Phil accepts the offer. He moves down here and rents from Ginger for a year and a half. But before any of his stores can open, he gets busted by the police. Turns out he was using the house to run a meth lab. Phil goes to prison. The house is a wreck, because that’s what running a meth lab does. It requires thousands of dollars in improvements. With no deposit, poor Ginger is stuck with the bill. She made enough in rent that she breaks even on the entire deal. But she hadn’t budgeted thousands of dollars for repair bills — that money was earmarked for her daughter’s college fund.
Who’s fault is it? Well, there’s enough blame to go around. First and foremost, it’s Phil’s fault, no question. Ginger certainly messed up taking a renter without a deposit which means that, by extent, she erred in trusting me — after all, I didn’t actually call up that Phil was a big-time investor in my campaign. Finally, I messed up — I vouched for Phil which meant that I was asking Ginger to trust me, not Phil, which of course she’d do as her friend and mayor.
I have absolutely no legal obligation to help out Ginger with her bills. She’s a big girl, and she made the deal with her eyes wide open. And I didn’t draw up her contract, although I did come up with the terms.
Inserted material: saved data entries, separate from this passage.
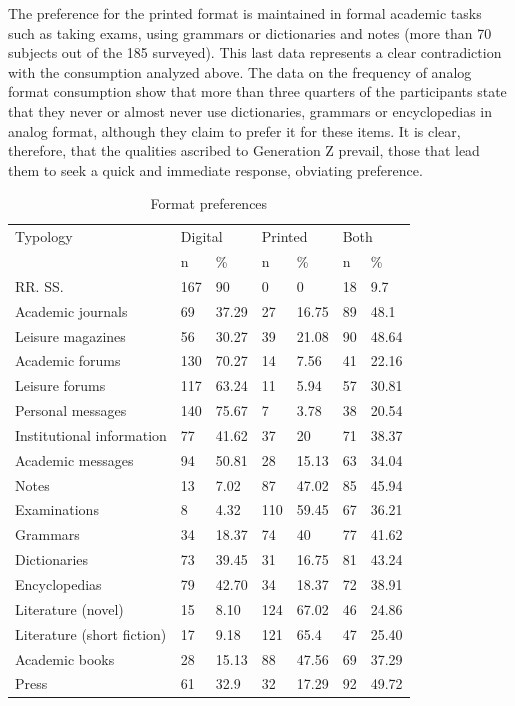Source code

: \documentclass[english]{textolivre}
\begin{document}
The preference for the printed format is maintained in formal academic tasks such as taking exams, using grammars or dictionaries and notes (more than 70 subjects out of the 185 surveyed). This last data represents a clear contradiction with the consumption analyzed above. The data on the frequency of analog format consumption show that more than three quarters of the participants state that they never or almost never use dictionaries, grammars or encyclopedias in analog format, although they claim to prefer it for these items. It is clear, therefore, that the qualities ascribed to Generation Z \cite{perez2016competencia, espiritusanto2016} prevail, those that lead them to seek a quick and immediate response, obviating preference.


\begin{table}[h!]
\centering
\begin{threeparttable}
\caption{Format preferences}
\begin{tabular}{lllllll}
\toprule
Typology & \multicolumn{2}{l}{Digital} & \multicolumn{2}{l}{Printed} & \multicolumn{2}{l}{Both} \\
 & n & \% & n & \% & n & \% \\
\midrule
RR. 			SS. & 167 & 90 & 0 & 0 & 18 & 9.7 \\
Academic 			journals & 69 & 37.29 & 27 & 16.75 & 89 & 48.1 \\
Leisure 			magazines & 56 & 30.27 & 39 & 21.08 & 90 & 48.64 \\
Academic 			forums & 130 & 70.27 & 14 & 7.56 & 41 & 22.16 \\
Leisure 			forums & 117 & 63.24 & 11 & 5.94 & 57 & 30.81 \\
Personal 			messages & 140 & 75.67 & 7 & 3.78 & 38 & 20.54 \\
Institutional 		information & 77 & 41.62 & 37 & 20 & 71 & 38.37 \\
Academic 			messages & 94 & 50.81 & 28 & 15.13 & 63 & 34.04 \\
Notes & 13 & 7.02 & 87 & 47.02 & 85 & 45.94 \\
Examinations & 8 & 4.32 & 110 & 59.45 & 67 & 36.21 \\
Grammars & 34 & 18.37 & 74 & 40 & 77 & 41.62 \\
Dictionaries & 73 & 39.45 & 31 & 16.75 & 81 & 43.24 \\
Encyclopedias & 79 & 42.70 & 34 & 18.37 & 72 & 38.91 \\
Literature 			(novel) & 15 & 8.10 & 124 & 67.02 & 46 & 24.86 \\
Literature 			(short fiction) & 17 & 9.18 & 121 & 65.4 & 47 & 25.40 \\
Academic 			books & 28 & 15.13 & 88 & 47.56 & 69 & 37.29 \\
Press & 61 & 32.9 & 32 & 17.29 & 92 & 49.72 \\
\bottomrule
\end{tabular}
\label{tab08}
\end{threeparttable}
\end{table}
\end{document}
But I do have a reelection campaign coming up in a couple of years, and I’ve got my reputation to look after. What with all of the money I made from Phil, it be so terrible to cover Ginger’s costs. (After all, it’s not really my money, anyhow — it’s my campaign’s money.)
Whether I pay back Ginger is ultimately a gamble — will the voters of Nonesuchtown care about the fact that I wrongly vouched for a criminal? Will they care to the tune of the cost of the repair bill?
Just as he did with Virgil, Waldo has misrepresented a few facts. Let's look at them, shall we?
- Ginger sold the house, she did not rent it.
- Phil's meth lab was in San Diego, not in Nonesuchtown.
- Phil did not wreck the house he bought from Ginger, instead he increased it's value by at least 50%.
- The house is still in Nonesuchtown, on the market, and will eventually add to the economy of Nonesuchtown.
- Ginger is still receiving residual payments from Phil's brother, who now owns the house.
- Ginger's repayment to the grantors was not made with her daughter's college fund. It came instead from a business account she has just for such contingencies.
- Ginger did not lose money on the deal, she in fact made a profit.
There is more than enough evidence that Ginger saw Phil as a hunk, and was willing to do whatever it took to get him into her bed. She was even willing to lose a considerable chunk of change in order to do so.
It turns out that Ginger had her fling with Phil, gained enough from the affair that she didn't lose monetarily, and still has Phil's brother making regular payments to her bank account.